Regret over how Madison treated four property owners is fueling a proposal to help them after the city demolishes their apartment buildings to make way for senior housing.
“These properties were their long-term investments,” said Stuart Levitan, a member of Madison’s Community Development Authority. “What we’re doing interrupts their long-term life and business plans.
“Am I late in asking for this? Yes. I’m disappointed I didn’t think of it a long time ago. But better late than never.”
The offer is too late to really mean anything, said Lue Thao, one of the property owners.
“For the kind of money we’re being offered,” he said, “it’s going to be hard to find other property in the city.”
Madison wants to buy the seven properties, tear them down and use the land for a new senior living center, which will be developed in three phases by Verona-based Horizon Development Group LLC. The city is trying to close the deal in time to submit applications in mid-March for state tax credits.
Madison’s 2009 budget authorized $3 million to acquire the buildings, which would more than cover the properties’ combined assessed value. Yet in its three offers to each owner, the city has not matched the assessed values.
The low offers stemmed from the downturned real estate market. Each of the first two offers was rejected.
Two of the property owners, John Lucille and David Hammonds, accepted the city’s third and final offer and will close the deal next week.

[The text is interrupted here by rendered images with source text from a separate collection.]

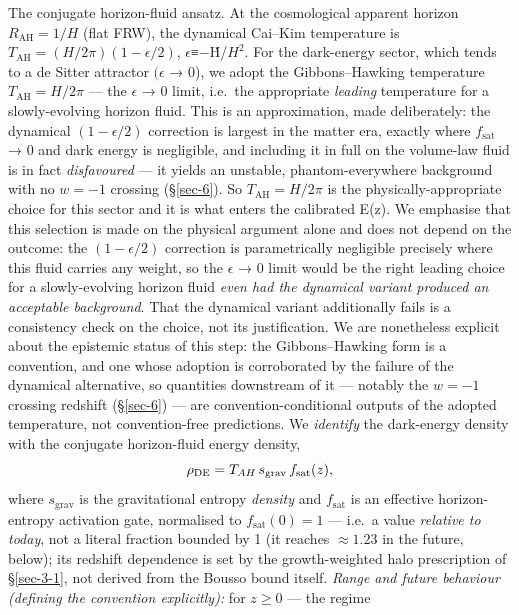 \documentclass[preprint,12pt]{elsarticle}
\begin{document}
The conjugate horizon-fluid ansatz. At the cosmological apparent horizon
\(R_\mathrm{AH} = 1/H\) (flat FRW), the dynamical Cai--Kim temperature
is \(T_\mathrm{AH} = (H/2\pi )(1 - \epsilon /2)\),
\(\epsilon\)≡−Ḣ/\(H^{2}\). For the dark-energy sector, which tends to a
de Sitter attractor \((\epsilon\) → 0), we adopt the Gibbons--Hawking
temperature \(T_\mathrm{AH} = H/2\pi\) --- the \(\epsilon\) → 0 limit,
i.e.~the appropriate \emph{leading} temperature for a slowly-evolving
horizon fluid. This is an approximation, made deliberately: the
dynamical \((1 - \epsilon /2)\) correction is largest in the matter era,
exactly where \(f_{\mathrm{sat}}\) → 0 and dark energy is negligible,
and including it in full on the volume-law fluid is in fact
\emph{disfavoured} --- it yields an unstable, phantom-everywhere
background with no \(w = -1\) crossing (§\ref{sec-6}). So
\(T_\mathrm{AH} = H/2\pi\) is the physically-appropriate choice for this
sector and it is what enters the calibrated E(z). We emphasise that this
selection is made on the physical argument alone and does not depend on
the outcome: the \((1 - \epsilon /2)\) correction is parametrically
negligible precisely where this fluid carries any weight, so the
\(\epsilon\) → 0 limit would be the right leading choice for a
slowly-evolving horizon fluid \emph{even had the dynamical variant
produced an acceptable background}. That the dynamical variant
additionally fails is a consistency check on the choice, not its
justification. We are nonetheless explicit about the epistemic status of
this step: the Gibbons--Hawking form is a convention, and one whose
adoption is corroborated by the failure of the dynamical alternative, so
quantities downstream of it --- notably the \(w = -1\) crossing redshift
(§\ref{sec-6}) --- are convention-conditional outputs of the adopted
temperature, not convention-free predictions. We \emph{identify} the
dark-energy density with the conjugate horizon-fluid energy density,
\begin{equation}\rho_{\rm DE} = T_{AH}\, s_{\rm grav}\, f_{\rm sat}(z),\end{equation} where
\(s_{\mathrm{grav}}\) is the gravitational entropy \emph{density} and
\(f_{\mathrm{sat}}\) is an effective horizon-entropy activation gate,
normalised to \(f_{\mathrm{sat}}(0) = 1\) --- i.e.~a value
\emph{relative to today}, not a literal fraction bounded by 1 (it
reaches \(\approx  1.23\) in the future, below); its redshift dependence
is set by the growth-weighted halo prescription of §\ref{sec-3-1}, not
derived from the Bousso bound itself. \emph{Range and future behaviour
(defining the convention explicitly):} for \(z \geq  0\) --- the regime
\end{document}
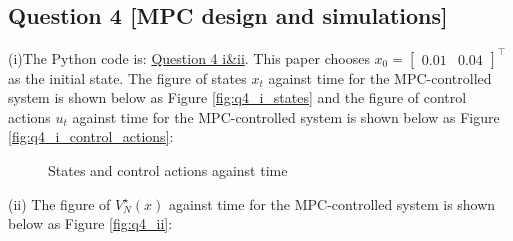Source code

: \documentclass[a4paper,11pt,reqno]{amsart}
\newcommand{\tran}{\intercal}
\begin{document}
\subsection*{Question 4 [MPC design and simulations]}\label{sec:q4}
(i)The Python code is: \href{https://github.com/Gczmy/ELE8088/blob/main/Lab1/Python_code/Question4/Question4_i%26ii.py}{Question 4 i\&ii}. 
This paper chooses $x_0 = \begin{bmatrix} 0.01 & 0.04 \end{bmatrix}^{\tran}$ as the initial state. The figure of states $x_t$ against time for the MPC-controlled system is shown below as Figure \ref{fig:q4_i_states} 
and the figure of control actions $u_t$ against time for the MPC-controlled system is shown below as Figure \ref{fig:q4_i_control_actions}:
\begin{figure}[H]
    \centering
    \vspace{-0.35cm}
    \subfigtopskip=2pt
    \subfigbottomskip=2pt
    \subfigcapskip=-5pt
    \quad
    \caption{States and control actions against time}
    \label{fig:q4_i}
\end{figure}
(ii)
The figure of $V^{\star}_N(x)$ against time for the MPC-controlled system is shown below as Figure \ref{fig:q4_ii}:
\end{document}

The other two, Thao and Nedra Bobo, have until Wednesday to decide.
“If they don’t accept by Wednesday, it’s deemed a rejection and the CDA has directed us to move forward with acquisition of the properties,” said Dan Rolfs, the city’s community development project manager.

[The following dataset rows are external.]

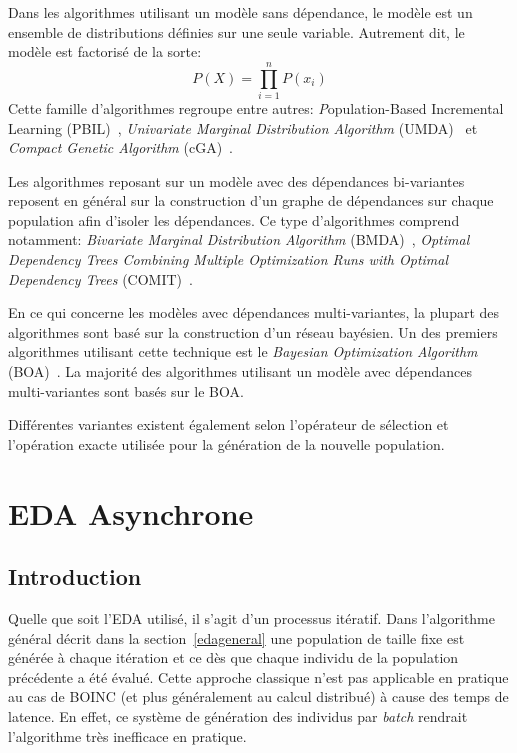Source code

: \documentclass[a4paper, 11pt]{report}
\begin{document}
Dans les algorithmes utilisant un modèle sans dépendance, le modèle est un ensemble de distributions définies sur une seule variable. Autrement dit, le modèle est factorisé de la sorte:
$$ P(X) = \prod_{i=1}^{n} P(x_i)$$
Cette famille d'algorithmes regroupe entre autres: \textit{P}opulation-{B}ased {I}ncremental {L}earning (PBIL)~\cite{PBIL}, \textit{Univariate Marginal Distribution Algorithm} (UMDA)~\cite{CLEVER_ALGO} et \textit{Compact Genetic Algorithm} (cGA)~\cite{CGA}. %

Les algorithmes reposant sur un modèle avec des dépendances bi-variantes reposent en général sur la construction d'un graphe de dépendances sur chaque population afin d'isoler les dépendances. Ce type d'algorithmes comprend notamment: \textit{Bivariate Marginal Distribution Algorithm} (BMDA)~\cite{BMDA}, \textit{Optimal Dependency Trees Combining Multiple Optimization Runs with Optimal Dependency Trees} (COMIT)~\cite{COMIT}.

En ce qui concerne les modèles avec dépendances multi-variantes, la plupart des algorithmes sont basé sur la construction d'un réseau bayésien. Un des premiers algorithmes utilisant cette technique est le \textit{Bayesian Optimization Algorithm} (BOA)~\cite{BOA}. La majorité des algorithmes utilisant un modèle avec dépendances multi-variantes sont basés sur le BOA.

Différentes variantes existent également selon l'opérateur de sélection et l'opération exacte utilisée pour la génération de la nouvelle population.

\section{EDA Asynchrone}
\label{edaasynch}
\subsection{Introduction}
Quelle que soit l'EDA utilisé, il s'agit d'un processus itératif. Dans l'algorithme général décrit dans la section~\ref{edageneral} une population de taille fixe est générée à chaque itération et ce dès que chaque individu de la population précédente a été évalué. Cette approche classique n'est pas applicable en pratique au cas de \textsc{BOINC} (et plus généralement au calcul distribué) à cause des temps de latence. En effet, ce système de génération des individus par \textit{batch} rendrait l'algorithme très inefficace en pratique.
\end{document}
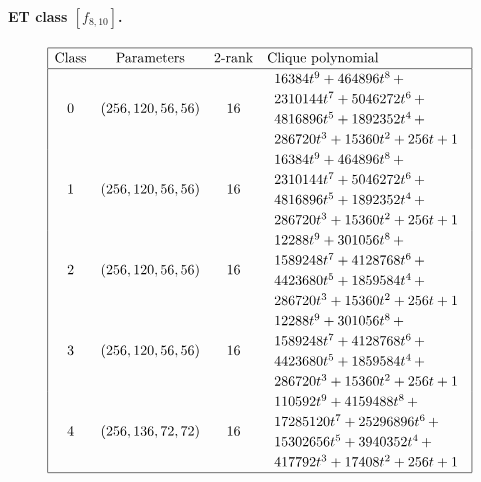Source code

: \documentclass[12pt,a4paper]{article}
\begin{document}
\paragraph*{ET class $[f_{8,10}]$.}
%
\begin{table}[!bhpt] %
\small{}
\begin{align*}
\def\arraystretch{1.2}
\begin{array}{|cccl|}
\hline
\text{Class} &
\text{Parameters} &
\text{2-rank} &
\text{Clique polynomial}
\\
\hline
0 &
(256, 120, 56, 56) &
16 &
\begin{array}{l}
16384t^{9} + 464896t^{8}
\,+
\\
 2310144t^{7} + 5046272t^{6}
\,+
\\
 4816896t^{5} + 1892352t^{4}
\,+
\\
 286720t^{3} + 15360t^{2} + 256t + 1
\end{array}
\\
1 &
(256, 120, 56, 56) &
16 &
\begin{array}{l}
16384t^{9} + 464896t^{8}
\,+
\\
 2310144t^{7} + 5046272t^{6}
\,+
\\
 4816896t^{5} + 1892352t^{4}
\,+
\\
 286720t^{3} + 15360t^{2} + 256t + 1
\end{array}
\\
2 &
(256, 120, 56, 56) &
16 &
\begin{array}{l}
12288t^{9} + 301056t^{8}
\,+
\\
 1589248t^{7} + 4128768t^{6}
\,+
\\
 4423680t^{5} + 1859584t^{4}
\,+
\\
 286720t^{3} + 15360t^{2} + 256t + 1
\end{array}
\\
3 &
(256, 120, 56, 56) &
16 &
\begin{array}{l}
12288t^{9} + 301056t^{8}
\,+
\\
 1589248t^{7} + 4128768t^{6}
\,+
\\
 4423680t^{5} + 1859584t^{4}
\,+
\\
 286720t^{3} + 15360t^{2} + 256t + 1
\end{array}
\\
4 &
(256, 136, 72, 72) &
16 &
\begin{array}{l}
110592t^{9} + 4159488t^{8}
\,+
\\
 17285120t^{7} + 25296896t^{6}
\,+
\\
 15302656t^{5} + 3940352t^{4}
\,+
\\
 417792t^{3} + 17408t^{2} + 256t + 1
\end{array}
\\
\hline
\end{array}
\end{align*}
\caption{$f_{8,10}$ extended Cayley classes (part 1)}
\label{tab-c8_10_EC_classes}
\end{table}
\end{document}
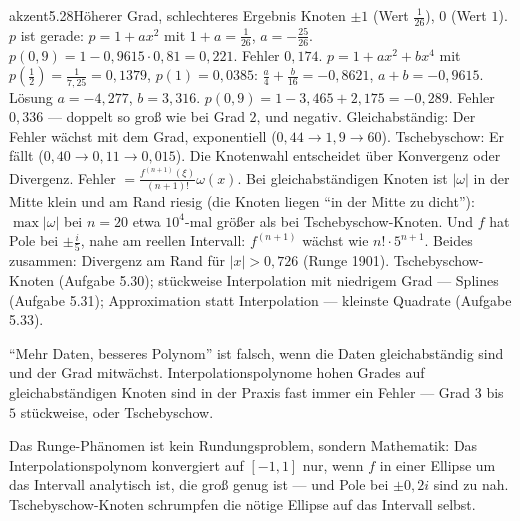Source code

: \begin{loesungkarte}{akzent}{5.28}{Höherer Grad, schlechteres Ergebnis}
Knoten $\pm1$ (Wert $\frac1{26}$), $0$ (Wert $1$). $p$ ist gerade: $p = 1 + ax^{2}$ mit $1 + a = \frac1{26}$, $a = -\frac{25}{26}$. $p(0{,}9) = 1 - 0{,}9615\cdot0{,}81 = 0{,}221$. Fehler $0{,}174$.
$p = 1 + ax^{2} + bx^{4}$ mit $p(\frac12) = \frac1{7{,}25} = 0{,}1379$, $p(1) = 0{,}0385$: $\frac a4 + \frac b{16} = -0{,}8621$, $a + b = -0{,}9615$. Lösung $a = -4{,}277$, $b = 3{,}316$. $p(0{,}9) = 1 - 3{,}465 + 2{,}175 = -0{,}289$. Fehler $0{,}336$ --- doppelt so groß wie bei Grad $2$, und negativ.
Gleichabständig: Der Fehler wächst mit dem Grad, exponentiell ($0{,}44\to1{,}9\to60$). Tschebyschow: Er fällt ($0{,}40\to0{,}11\to0{,}015$). Die Knotenwahl entscheidet über Konvergenz oder Divergenz.
Fehler $= \frac{f^{(n+1)}(\xi)}{(n + 1)!}\omega(x)$. Bei gleichabständigen Knoten ist $|\omega|$ in der Mitte klein und am Rand riesig (die Knoten liegen \enquote{in der Mitte zu dicht}): $\max|\omega|$ bei $n = 20$ etwa $10^{4}$-mal größer als bei Tschebyschow-Knoten. Und $f$ hat Pole bei $\pm\frac i5$, nahe am reellen Intervall: $f^{(n+1)}$ wächst wie $n!\cdot5^{n+1}$. Beides zusammen: Divergenz am Rand für $|x| > 0{,}726$ (Runge 1901).
Tschebyschow-Knoten (Aufgabe 5.30); stückweise Interpolation mit niedrigem Grad --- Splines (Aufgabe 5.31); Approximation statt Interpolation --- kleinste Quadrate (Aufgabe 5.33).
\begin{fehler}\kastentext
\enquote{Mehr Daten, besseres Polynom} ist falsch, wenn die Daten gleichabständig sind und der Grad mitwächst. Interpolationspolynome hohen Grades auf gleichabständigen Knoten sind in der Praxis fast immer ein Fehler --- Grad $3$ bis $5$ stückweise, oder Tschebyschow.
\end{fehler}
\begin{mitnehmen}\kastentext
Das Runge-Phänomen ist kein Rundungsproblem, sondern Mathematik: Das Interpolationspolynom konvergiert auf $[-1, 1]$ nur, wenn $f$ in einer Ellipse um das Intervall analytisch ist, die groß genug ist --- und Pole bei $\pm0{,}2i$ sind zu nah. Tschebyschow-Knoten schrumpfen die nötige Ellipse auf das Intervall selbst.
\end{mitnehmen}
\end{loesungkarte}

Levitan said he could fight to make the city pay the assessed value, but he doubts other CDA members would support him.
“If I want to revisit the issue,” he said, “I have to do it in a way other than talking about the assessed values.”
According to state eminent domain law, the city can make one offer and then make a compensatory award and take the property if the offer is rejected.

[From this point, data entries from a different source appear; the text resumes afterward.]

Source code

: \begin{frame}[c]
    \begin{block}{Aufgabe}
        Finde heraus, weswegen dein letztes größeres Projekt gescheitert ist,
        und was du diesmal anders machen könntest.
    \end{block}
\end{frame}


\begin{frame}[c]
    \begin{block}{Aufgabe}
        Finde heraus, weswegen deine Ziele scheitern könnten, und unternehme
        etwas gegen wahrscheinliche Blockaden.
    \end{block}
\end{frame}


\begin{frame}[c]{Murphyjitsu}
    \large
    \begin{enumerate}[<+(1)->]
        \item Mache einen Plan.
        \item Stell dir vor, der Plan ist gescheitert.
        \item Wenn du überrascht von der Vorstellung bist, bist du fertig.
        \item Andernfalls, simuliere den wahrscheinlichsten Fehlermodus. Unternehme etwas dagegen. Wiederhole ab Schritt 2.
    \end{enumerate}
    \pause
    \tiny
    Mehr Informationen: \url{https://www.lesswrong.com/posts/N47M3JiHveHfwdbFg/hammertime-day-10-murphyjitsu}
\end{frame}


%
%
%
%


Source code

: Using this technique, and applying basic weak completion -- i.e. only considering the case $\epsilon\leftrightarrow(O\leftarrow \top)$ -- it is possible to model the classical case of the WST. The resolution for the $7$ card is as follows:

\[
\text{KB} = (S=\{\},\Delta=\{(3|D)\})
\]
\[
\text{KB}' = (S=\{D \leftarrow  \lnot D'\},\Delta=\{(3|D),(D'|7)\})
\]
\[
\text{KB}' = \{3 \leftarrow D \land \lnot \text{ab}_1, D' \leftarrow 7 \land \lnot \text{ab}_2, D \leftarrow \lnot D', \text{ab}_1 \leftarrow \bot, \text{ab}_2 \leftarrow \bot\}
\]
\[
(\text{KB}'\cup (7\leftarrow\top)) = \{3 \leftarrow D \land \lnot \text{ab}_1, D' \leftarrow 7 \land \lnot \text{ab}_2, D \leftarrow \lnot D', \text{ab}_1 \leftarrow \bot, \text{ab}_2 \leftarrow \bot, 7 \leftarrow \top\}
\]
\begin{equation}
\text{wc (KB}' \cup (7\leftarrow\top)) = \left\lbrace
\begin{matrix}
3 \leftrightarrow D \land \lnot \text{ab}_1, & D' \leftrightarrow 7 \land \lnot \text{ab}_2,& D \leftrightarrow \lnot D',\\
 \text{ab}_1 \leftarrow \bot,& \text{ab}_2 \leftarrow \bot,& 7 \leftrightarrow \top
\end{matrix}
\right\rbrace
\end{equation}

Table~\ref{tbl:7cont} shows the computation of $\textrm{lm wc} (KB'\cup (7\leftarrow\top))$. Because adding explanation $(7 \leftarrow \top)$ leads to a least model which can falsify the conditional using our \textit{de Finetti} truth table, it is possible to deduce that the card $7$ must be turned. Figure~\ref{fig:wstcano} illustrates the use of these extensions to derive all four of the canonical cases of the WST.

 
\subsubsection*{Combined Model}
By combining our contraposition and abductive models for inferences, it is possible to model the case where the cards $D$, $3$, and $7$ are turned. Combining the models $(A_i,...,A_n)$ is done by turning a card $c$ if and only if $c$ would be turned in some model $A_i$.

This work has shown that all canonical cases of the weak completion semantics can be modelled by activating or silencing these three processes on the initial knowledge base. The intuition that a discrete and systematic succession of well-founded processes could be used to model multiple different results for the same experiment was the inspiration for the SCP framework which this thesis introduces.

Rolfs said if the two unaccepted offers are rejected, the compensatory awards likely would be close, if not equal, to the final offer for each property.
Thao said Thursday he is discussing with his attorney whether to accept the city’s $800,000 offer for his two buildings. The assessed value for his properties is $826,000.
Even though the city’s offer of $688,000 was $65,000 less than the assessed value of his three buildings, Lucille said he wanted out of the battle.
“Me and my wife were tired of the rigmarole,” he said. “It still leaves a bad taste in my mouth. It’s one of the worst processes I’ve ever seen in my life.”
Each owner has the right to sue the city for the assessed value, but Lucille said it’s not worth spending thousands on attorney fees.
Levitan acknowledged the low offers make Madison look bad.
“I do believe that our offers were within the parameters of the statute and were legal and defensible,” he said. “But in retrospect, I think we should’ve offered the assessed values, and I regret that I did not fight harder to get that.”